What you need to do:
An exact reproduction is required of the lines from the beginning of the entries through the line with "比如在池子reservoir上创建文件系统data", pictures excluded and nothing added.

Plain-text document sources:
= Beginning of Section =
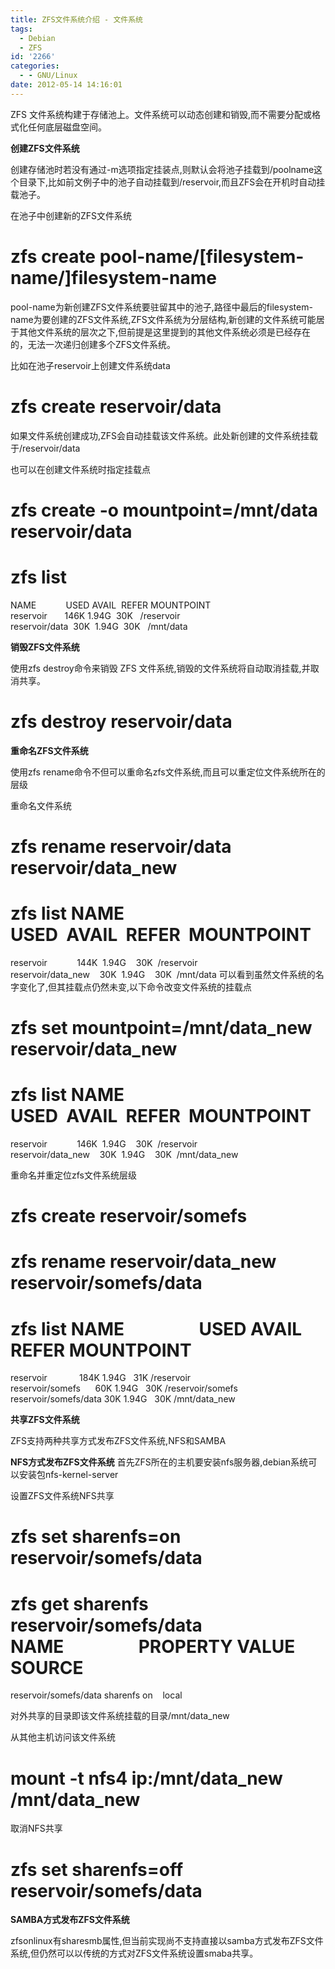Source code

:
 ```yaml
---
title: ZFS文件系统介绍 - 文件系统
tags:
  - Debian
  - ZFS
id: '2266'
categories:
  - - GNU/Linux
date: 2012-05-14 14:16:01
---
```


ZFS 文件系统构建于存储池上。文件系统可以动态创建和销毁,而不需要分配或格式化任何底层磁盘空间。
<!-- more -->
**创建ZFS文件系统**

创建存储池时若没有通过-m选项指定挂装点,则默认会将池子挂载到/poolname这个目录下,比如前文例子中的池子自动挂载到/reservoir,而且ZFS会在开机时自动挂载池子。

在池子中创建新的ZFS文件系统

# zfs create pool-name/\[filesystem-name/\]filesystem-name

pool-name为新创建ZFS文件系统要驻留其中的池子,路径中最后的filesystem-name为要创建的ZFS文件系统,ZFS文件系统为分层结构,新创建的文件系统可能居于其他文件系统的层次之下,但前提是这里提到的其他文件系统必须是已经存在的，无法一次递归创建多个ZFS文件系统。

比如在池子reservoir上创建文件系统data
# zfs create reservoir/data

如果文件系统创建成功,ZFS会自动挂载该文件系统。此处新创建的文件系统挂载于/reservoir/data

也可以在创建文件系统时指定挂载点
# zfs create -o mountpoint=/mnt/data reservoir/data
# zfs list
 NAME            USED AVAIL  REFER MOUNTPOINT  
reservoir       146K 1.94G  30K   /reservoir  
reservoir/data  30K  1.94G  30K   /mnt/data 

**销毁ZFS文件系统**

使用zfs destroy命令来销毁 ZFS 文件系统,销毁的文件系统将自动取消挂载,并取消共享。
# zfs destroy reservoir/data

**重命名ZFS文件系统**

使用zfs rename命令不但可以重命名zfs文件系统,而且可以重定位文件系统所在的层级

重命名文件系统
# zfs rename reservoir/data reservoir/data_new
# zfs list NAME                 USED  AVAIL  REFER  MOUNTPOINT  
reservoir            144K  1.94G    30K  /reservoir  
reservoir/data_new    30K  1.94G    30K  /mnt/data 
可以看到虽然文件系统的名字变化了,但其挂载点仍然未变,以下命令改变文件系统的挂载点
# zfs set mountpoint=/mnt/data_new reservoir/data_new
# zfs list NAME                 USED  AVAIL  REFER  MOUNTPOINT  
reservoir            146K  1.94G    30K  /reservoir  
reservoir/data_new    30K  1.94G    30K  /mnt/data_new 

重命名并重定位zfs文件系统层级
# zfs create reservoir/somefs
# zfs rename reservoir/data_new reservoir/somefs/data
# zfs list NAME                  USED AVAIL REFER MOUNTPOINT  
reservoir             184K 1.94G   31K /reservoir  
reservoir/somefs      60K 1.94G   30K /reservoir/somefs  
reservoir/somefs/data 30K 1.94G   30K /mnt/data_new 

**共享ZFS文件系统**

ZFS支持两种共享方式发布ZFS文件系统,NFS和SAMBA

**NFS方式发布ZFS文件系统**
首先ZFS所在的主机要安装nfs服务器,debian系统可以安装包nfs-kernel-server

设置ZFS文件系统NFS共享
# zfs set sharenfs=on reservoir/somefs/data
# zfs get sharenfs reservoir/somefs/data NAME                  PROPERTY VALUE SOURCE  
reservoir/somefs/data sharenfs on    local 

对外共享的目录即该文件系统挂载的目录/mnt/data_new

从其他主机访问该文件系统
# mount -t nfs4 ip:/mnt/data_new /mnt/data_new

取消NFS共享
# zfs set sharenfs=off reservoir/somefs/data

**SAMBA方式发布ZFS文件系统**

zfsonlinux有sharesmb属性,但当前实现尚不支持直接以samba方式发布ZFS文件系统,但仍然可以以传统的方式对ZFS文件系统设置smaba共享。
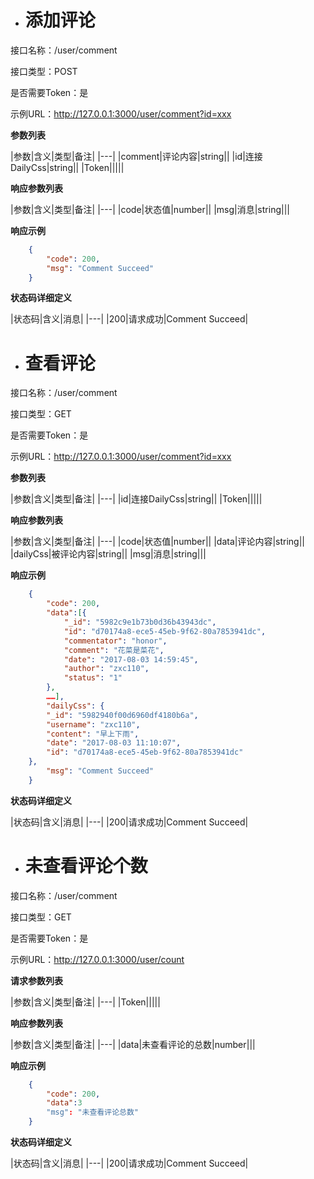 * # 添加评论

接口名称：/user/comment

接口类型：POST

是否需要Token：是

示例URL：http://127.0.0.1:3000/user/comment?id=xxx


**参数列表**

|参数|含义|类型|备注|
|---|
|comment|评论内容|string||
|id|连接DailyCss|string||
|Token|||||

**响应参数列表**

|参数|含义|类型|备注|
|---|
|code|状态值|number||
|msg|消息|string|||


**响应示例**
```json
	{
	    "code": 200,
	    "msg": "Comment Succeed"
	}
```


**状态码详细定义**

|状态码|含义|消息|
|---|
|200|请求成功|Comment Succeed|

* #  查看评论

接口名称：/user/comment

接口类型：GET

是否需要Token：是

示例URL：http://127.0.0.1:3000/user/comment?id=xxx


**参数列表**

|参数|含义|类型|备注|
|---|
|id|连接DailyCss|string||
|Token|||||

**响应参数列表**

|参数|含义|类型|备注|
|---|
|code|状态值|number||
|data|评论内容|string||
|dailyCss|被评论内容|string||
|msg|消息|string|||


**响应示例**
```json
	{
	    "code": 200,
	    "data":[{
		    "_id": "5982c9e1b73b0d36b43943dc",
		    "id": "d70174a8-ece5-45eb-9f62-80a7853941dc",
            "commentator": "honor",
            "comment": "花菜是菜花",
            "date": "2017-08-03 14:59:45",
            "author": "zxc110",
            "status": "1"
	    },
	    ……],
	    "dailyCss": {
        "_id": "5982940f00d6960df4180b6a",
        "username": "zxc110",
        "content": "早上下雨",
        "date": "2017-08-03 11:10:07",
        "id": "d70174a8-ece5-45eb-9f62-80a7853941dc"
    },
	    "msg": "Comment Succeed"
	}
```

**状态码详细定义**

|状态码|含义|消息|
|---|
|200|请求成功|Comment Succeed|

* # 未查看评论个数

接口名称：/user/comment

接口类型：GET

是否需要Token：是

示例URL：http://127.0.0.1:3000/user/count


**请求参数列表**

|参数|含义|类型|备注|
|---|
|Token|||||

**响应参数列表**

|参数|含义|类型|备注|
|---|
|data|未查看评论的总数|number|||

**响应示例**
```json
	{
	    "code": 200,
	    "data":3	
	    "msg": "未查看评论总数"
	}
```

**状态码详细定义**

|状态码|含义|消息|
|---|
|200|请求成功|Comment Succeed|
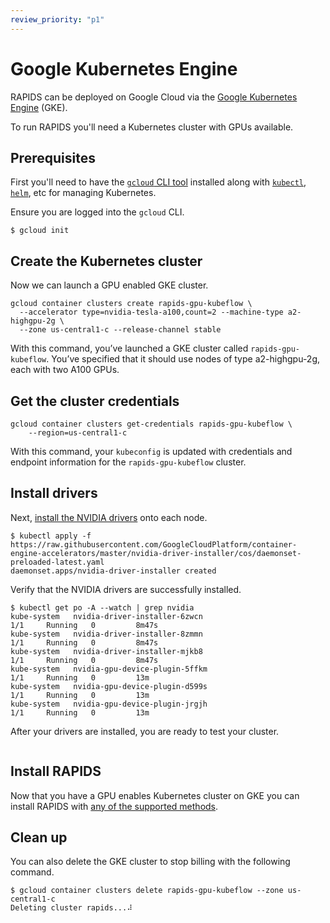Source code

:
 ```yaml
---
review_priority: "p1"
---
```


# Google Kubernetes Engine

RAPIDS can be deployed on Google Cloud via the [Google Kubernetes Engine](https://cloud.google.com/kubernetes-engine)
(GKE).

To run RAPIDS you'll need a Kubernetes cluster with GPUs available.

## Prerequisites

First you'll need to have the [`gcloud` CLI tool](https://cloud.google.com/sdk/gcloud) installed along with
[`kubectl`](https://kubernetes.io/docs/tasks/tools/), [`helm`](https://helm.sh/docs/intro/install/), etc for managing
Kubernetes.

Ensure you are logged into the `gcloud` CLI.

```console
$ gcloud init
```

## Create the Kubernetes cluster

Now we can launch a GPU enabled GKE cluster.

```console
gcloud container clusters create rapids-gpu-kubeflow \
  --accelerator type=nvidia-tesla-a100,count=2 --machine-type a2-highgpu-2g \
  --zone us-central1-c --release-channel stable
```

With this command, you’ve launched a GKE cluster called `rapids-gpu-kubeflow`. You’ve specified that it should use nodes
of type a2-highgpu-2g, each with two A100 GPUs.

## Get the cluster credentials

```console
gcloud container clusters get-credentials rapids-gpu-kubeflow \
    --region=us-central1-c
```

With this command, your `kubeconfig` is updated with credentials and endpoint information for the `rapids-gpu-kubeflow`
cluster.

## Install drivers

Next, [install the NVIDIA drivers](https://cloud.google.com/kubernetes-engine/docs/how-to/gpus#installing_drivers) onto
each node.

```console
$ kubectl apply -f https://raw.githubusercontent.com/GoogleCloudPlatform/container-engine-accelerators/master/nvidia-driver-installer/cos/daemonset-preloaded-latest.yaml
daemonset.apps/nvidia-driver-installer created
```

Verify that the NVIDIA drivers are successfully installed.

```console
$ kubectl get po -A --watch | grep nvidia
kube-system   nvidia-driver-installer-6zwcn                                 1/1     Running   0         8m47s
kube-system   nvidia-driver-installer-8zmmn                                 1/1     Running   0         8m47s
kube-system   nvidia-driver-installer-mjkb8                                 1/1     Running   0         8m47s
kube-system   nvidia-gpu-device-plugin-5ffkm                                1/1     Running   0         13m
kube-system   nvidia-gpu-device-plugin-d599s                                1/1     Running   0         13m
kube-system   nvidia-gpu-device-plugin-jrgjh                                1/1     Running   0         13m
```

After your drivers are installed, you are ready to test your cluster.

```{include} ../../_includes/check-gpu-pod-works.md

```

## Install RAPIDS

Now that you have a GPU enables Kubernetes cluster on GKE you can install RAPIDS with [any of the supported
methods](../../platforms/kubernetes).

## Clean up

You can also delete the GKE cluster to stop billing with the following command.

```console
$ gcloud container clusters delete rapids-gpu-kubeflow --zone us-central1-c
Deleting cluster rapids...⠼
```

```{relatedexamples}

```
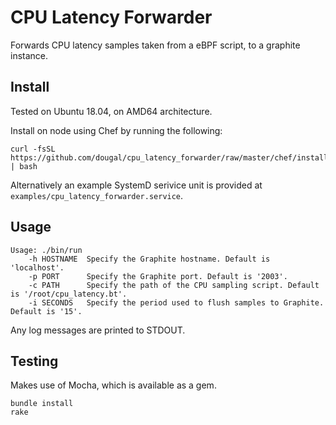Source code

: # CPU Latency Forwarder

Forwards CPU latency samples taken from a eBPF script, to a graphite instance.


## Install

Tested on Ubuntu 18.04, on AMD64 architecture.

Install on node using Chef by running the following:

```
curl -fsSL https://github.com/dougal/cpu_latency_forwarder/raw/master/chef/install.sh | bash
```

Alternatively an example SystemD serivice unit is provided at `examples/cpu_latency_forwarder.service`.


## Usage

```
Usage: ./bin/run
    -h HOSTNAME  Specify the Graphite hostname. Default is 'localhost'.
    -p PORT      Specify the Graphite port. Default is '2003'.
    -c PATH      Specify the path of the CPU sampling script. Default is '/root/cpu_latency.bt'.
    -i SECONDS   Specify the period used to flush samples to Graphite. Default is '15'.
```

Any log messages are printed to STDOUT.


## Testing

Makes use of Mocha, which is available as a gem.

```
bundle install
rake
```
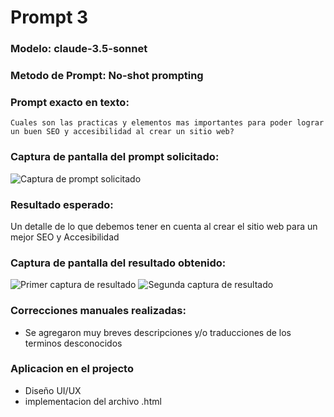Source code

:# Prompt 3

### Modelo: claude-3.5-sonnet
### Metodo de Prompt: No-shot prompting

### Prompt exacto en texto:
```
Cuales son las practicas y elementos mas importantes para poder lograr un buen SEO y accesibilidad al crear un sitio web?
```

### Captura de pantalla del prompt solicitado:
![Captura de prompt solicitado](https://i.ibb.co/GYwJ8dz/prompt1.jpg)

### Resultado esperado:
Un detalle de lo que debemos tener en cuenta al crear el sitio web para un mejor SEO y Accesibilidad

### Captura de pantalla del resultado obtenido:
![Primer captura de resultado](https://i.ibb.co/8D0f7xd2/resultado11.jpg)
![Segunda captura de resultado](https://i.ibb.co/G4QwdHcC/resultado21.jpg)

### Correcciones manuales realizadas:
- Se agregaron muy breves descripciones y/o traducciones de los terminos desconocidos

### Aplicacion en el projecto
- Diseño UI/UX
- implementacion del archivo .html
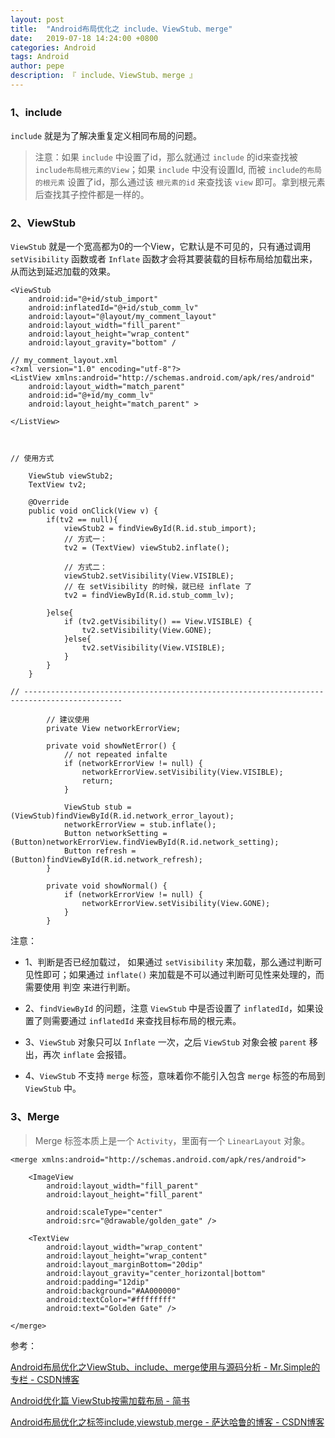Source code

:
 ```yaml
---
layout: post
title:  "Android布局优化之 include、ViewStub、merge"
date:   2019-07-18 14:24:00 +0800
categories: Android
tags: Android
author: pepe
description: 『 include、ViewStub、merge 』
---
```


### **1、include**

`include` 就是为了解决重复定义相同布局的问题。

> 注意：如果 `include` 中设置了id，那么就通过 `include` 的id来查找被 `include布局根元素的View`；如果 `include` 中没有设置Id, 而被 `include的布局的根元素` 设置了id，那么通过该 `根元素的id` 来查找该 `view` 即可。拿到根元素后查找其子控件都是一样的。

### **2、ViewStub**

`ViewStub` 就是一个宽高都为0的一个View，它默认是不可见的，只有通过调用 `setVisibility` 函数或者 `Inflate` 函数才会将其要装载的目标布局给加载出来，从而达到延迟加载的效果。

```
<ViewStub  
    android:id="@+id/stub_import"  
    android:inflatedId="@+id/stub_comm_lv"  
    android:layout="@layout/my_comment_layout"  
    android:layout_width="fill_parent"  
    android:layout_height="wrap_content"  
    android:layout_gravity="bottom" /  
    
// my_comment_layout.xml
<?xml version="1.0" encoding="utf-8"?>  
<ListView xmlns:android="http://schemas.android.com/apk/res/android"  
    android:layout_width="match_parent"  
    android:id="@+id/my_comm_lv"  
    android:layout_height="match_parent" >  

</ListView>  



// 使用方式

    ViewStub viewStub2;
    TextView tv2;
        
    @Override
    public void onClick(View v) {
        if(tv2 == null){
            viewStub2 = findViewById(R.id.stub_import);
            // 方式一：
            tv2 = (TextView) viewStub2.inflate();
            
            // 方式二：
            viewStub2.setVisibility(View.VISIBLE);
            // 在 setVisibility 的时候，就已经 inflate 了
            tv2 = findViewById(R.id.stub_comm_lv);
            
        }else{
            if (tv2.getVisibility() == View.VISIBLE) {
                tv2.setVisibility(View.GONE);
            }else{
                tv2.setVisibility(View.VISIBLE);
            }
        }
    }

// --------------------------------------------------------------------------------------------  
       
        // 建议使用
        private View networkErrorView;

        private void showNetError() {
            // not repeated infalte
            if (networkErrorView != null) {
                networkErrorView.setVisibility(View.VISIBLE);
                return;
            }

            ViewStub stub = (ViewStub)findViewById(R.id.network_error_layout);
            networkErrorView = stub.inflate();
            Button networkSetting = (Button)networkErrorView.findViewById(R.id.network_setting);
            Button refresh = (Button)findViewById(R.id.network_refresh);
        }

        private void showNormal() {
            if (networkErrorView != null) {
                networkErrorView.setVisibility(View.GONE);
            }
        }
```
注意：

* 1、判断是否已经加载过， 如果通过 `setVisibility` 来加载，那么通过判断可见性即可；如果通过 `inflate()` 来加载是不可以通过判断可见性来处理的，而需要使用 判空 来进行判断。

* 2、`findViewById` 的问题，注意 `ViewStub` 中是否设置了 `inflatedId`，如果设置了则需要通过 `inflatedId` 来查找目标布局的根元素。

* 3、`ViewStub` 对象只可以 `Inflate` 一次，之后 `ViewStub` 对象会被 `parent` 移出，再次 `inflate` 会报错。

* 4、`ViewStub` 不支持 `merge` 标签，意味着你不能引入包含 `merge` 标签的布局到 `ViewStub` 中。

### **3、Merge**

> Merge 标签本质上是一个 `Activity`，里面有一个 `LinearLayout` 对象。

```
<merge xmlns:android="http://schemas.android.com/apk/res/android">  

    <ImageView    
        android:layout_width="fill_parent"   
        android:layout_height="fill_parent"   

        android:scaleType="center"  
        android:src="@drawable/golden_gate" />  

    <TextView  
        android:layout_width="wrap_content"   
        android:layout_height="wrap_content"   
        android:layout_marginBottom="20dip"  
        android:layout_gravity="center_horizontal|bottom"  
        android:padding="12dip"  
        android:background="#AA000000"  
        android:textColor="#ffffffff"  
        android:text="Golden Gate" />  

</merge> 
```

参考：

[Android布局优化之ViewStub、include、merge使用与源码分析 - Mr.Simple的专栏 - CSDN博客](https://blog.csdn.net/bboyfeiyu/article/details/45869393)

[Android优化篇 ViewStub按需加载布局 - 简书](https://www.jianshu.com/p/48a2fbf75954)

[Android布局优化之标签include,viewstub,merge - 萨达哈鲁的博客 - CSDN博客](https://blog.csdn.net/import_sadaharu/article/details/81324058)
= End of Section =
Answer section:
Source code

:
 ```yaml
---
title: ZFS文件系统介绍 - 文件系统
tags:
  - Debian
  - ZFS
id: '2266'
categories:
  - - GNU/Linux
date: 2012-05-14 14:16:01
---
```


ZFS 文件系统构建于存储池上。文件系统可以动态创建和销毁,而不需要分配或格式化任何底层磁盘空间。
<!-- more -->
**创建ZFS文件系统**

创建存储池时若没有通过-m选项指定挂装点,则默认会将池子挂载到/poolname这个目录下,比如前文例子中的池子自动挂载到/reservoir,而且ZFS会在开机时自动挂载池子。

在池子中创建新的ZFS文件系统

# zfs create pool-name/\[filesystem-name/\]filesystem-name

pool-name为新创建ZFS文件系统要驻留其中的池子,路径中最后的filesystem-name为要创建的ZFS文件系统,ZFS文件系统为分层结构,新创建的文件系统可能居于其他文件系统的层次之下,但前提是这里提到的其他文件系统必须是已经存在的，无法一次递归创建多个ZFS文件系统。

比如在池子reservoir上创建文件系统data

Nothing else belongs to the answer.